A W2 earner claimed about 2,500 hours of real estate work, more than triple the famous 750 hour threshold, and the Tax Court still denied the deduction. Here is exactly why he lost, and what it teaches every rental investor about the 50% test and the short term rental rules.

June 23, 2026
9 min read
He Logged 2,500 Hours and Still Lost REPS: The Foradis Case

Key Takeaways

  • Foradis did not lose for missing 750 hours. He claimed about 2,500 real estate hours and still lost, because he could not credibly show more real estate time than the roughly 2,000 hours he worked at his full time job.
  • If you have a real job, the 50% test is usually the harder of the two Real Estate Professional tests, and it is the one that quietly decides cases like this.
  • The carriage house was a short term rental. If its average guest stay was seven nights or fewer, he may not have needed Real Estate Professional status at all, only material participation, which is a lower bar he never argued.
  • Their combined wages of about $161,000 phased out the $25,000 active participation allowance, which is part of why high earners get pushed onto the hardest test in the first place.
  • Every problem in the case was a visibility problem. The hours, the average stay, and the team's time are all things you can watch during the year, while you can still change the outcome.

Twenty Five Hundred Hours, and He Still Lost

A taxpayer once told the Tax Court he had worked about 2,500 hours on his rental real estate in a single year. That is well past the famous 750 hour threshold everyone talks about. He still lost the deduction. He did not lose because he forgot a receipt or said the wrong words. He lost because the judge did not believe the hours, and because he was fighting on the hardest ground in the whole statute when easier ground may have been sitting right next to him.

The case is Timothy L. Foradis and Jessica L. Moore v. Commissioner, T.C. Summary Opinion 2024-13, decided in July 2024. The court disallowed a $22,376 rental real estate loss for the 2020 tax year. The loss came from a carriage house that Mr. Foradis built himself and then rented out as a short term rental starting in October 2020.

One thing to know up front: a T.C. Summary Opinion cannot be cited as precedent under section 7463(b). It still gives you a clear, recent look at how a judge actually weighs a Real Estate Professional claim, and the lessons hold up.

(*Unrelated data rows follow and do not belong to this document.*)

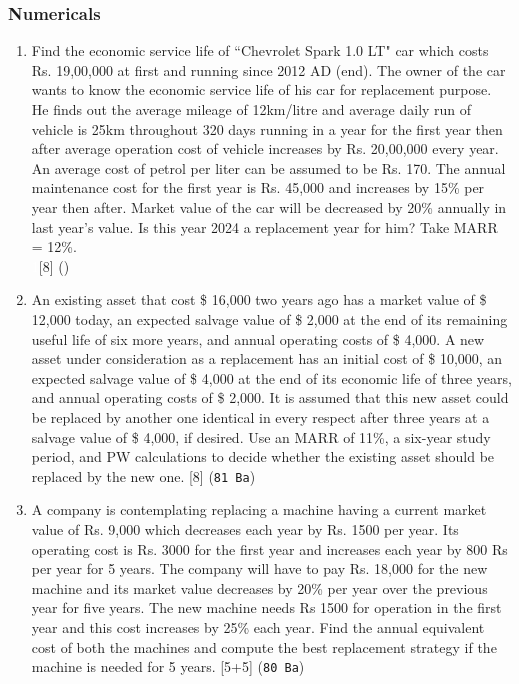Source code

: \documentclass[12pt]{article}
\newcommand{\enter}{\\\textcolor{white}{1}}
\begin{document}
		\subsubsection{Numericals}
			\begin{enumerate}
				\item Find the economic service life of ``Chevrolet Spark 1.0 LT" car which costs Rs. 19,00,000 at first and running since 2012 AD (end). The owner of the car wants to know the economic service life of his car for replacement purpose. He finds out the average mileage of 12km/litre and average daily run of vehicle is 25km throughout 320 days running in a year for the first year then after average operation cost of vehicle increases by Rs. 20,00,000 every year. An average cost of petrol per liter can be assumed to be Rs. 170. The annual maintenance cost for the first year is Rs. 45,000 and increases by 15\% per year then after. Market value of the car will be decreased by 20\% annually in last year's value. Is this year 2024 a replacement year for him? Take MARR = 12\%. 
				\enter\hfill [8] ()

				\item An existing asset that cost \$ 16,000 two years ago has a market value of \$ 12,000 today, an expected salvage value of \$ 2,000 at the end of its remaining useful life of six more years, and annual operating costs of \$ 4,000. A new asset under consideration as a replacement has an initial cost of \$ 10,000, an expected salvage value of \$ 4,000 at the end of its economic life of three years, and annual operating costs of \$ 2,000. It is assumed that this new asset could be replaced by another one identical in every respect after three years at a salvage value of \$ 4,000, if desired. Use an MARR of 11\%, a six-year study period, and PW calculations to decide whether the existing asset should be replaced by the new one. \hfill [8] (\texttt{81 Ba})

				\item A company is contemplating replacing a machine having a current market value of Rs. 9,000 which decreases each year by Rs. 1500 per year. Its operating cost is Rs. 3000 for the first year and increases each year by 800 Rs per year for 5 years. The company will have to pay Rs. 18,000 for the new machine and its market value decreases by 20\% per year over the previous year for five years. The new machine needs Rs 1500 for operation in the first year and this cost increases by 25\% each year. Find the annual equivalent cost of both the machines and compute the best replacement strategy if the machine is needed for 5 years. \hfill [5+5] (\texttt{80 Ba})


\end{enumerate}
\end{document}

What Actually Happened in Foradis

Mr. Foradis worked a full time job in 2020. The court accepted that he put in about 40 hours a week and took two weeks of vacation, which comes to roughly 2,000 hours of work as an employee that year.

He also testified that he spent about 2,500 hours building the carriage house, doing the work in the evenings after his job, on weekends, and during those two weeks off.

Real Estate Professional status under section 469(c)(7)(B) has two separate hour requirements, and people almost always remember only the first one:

  • More than 750 hours of service in real property trades or businesses in which the taxpayer materially participates.
  • More than half of the taxpayer's total personal service hours, across every trade or business, performed in real property trades or businesses. This is the 50% test.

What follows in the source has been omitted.